The woman now has new perspective, and along with it, a new impatience. I selected the pictures of these famous women because they have that face – they know what I’m talking about. I’m sure you or your friends have looked around at the world, even if only your little slice of it, and suddenly felt unable to tolerate the same old, same old. Did you know the divorce rate is highest among women around age 50 – and it’s the women who are instigating them? According to one study, a primary reason for breaking up a long time union is a desire to move to a new city, state, or country, but the husband is unwilling to go.

Sonia Sotomayor

At this time of life, women are freer, no longer responsible for dependent children (at least, theoretically.) At this point we have the strength to handle reality. I recently heard of a middle-aged woman finally giving up and accepting that her birth mother still didn’t want her. This heartbreaking truth was probably evident all along, but it took some time for the adoptive daughter to realize and accept it. I suspect she would not have been able to handle it had she been younger and this is why the realization is now hitting her. And life will go on.

Whoopi Goldberg

I’ve mentioned a million times that I live in a 55+ community. I frequently hear people saying “I’m not going to put up with that anymore.” Or, “I’m too old to take that nonsense.” As much as I think there’s a danger that we might use our age as an excuse to disengage, I really think you do reach a point in life where you are able to gather all of the data that you’ve collected, look at it with a mature eye, draw conclusions, and then act.

This is empowerment.

This is the time for cutting loose, and letting go, and standing up for ourselves, regardless of the price we might have to pay. The strength and power of this demographic – of us – has never been measured, but you know I’m right. You feel it, don’t you? The question is, how are you going to use it?

What Does Wisdom Mean to Me?

One of the greatest benefits of aging is the accumulation of wisdom. My friend Christina Katz gave me the idea to identify the wisdom I’ve gained over the years. Here’s my list, and I hope you’ll add to it with your comments:

  1. I have more clever tactics for getting out of stuff I don’t want to do.
  2. I know how to deliver bad news in a compassionate and positive way.
  3. I’m less likely to be shocked and thrown off kilter by the crappy behavior of fellow humans, because I’ve seen it before.
  4. I know how to get out of a funk (without using drugs!)
  5. I understand how quickly things can change, and to stay light on my feet.
  6. I know more ways to help folks who are hurting, whereas when younger I used to avoid them because I felt awkward.
  7. I understand the humanity that underpins slapstick humor, and now I laugh at it.
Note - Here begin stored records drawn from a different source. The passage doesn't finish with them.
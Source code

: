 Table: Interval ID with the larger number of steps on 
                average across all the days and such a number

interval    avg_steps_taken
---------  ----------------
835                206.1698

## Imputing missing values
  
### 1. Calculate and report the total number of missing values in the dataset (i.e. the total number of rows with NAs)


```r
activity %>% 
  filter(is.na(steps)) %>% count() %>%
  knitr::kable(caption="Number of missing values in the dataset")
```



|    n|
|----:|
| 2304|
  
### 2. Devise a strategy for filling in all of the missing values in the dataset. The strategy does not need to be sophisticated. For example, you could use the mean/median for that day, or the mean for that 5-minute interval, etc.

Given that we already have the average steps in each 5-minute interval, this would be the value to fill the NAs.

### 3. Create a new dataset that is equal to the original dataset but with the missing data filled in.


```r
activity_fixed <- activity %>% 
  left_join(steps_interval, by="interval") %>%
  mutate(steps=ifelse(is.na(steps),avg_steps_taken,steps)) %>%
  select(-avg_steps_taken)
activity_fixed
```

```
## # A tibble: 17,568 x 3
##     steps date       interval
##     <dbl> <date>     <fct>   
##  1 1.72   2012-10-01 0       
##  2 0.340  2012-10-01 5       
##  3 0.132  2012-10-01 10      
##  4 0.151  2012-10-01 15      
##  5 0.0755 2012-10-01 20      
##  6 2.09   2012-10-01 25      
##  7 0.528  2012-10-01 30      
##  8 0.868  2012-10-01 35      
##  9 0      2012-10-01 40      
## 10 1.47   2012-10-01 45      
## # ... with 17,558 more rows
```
When I was younger I thought it was childish and superficial.
  8. I understand how to value the present.
  9. I know that I am just as important as the next human being, and thus am less often a doormat.
  10. I know how to tell whether a friendship has run its course.
  11. I know how to bob and weave when necessary.
  12. I understand what Christopher Hitchens means when he says that he doesn’t have a body; he is a body.

I hope you’ll send me your comments and let us learn from you, oh wise ones!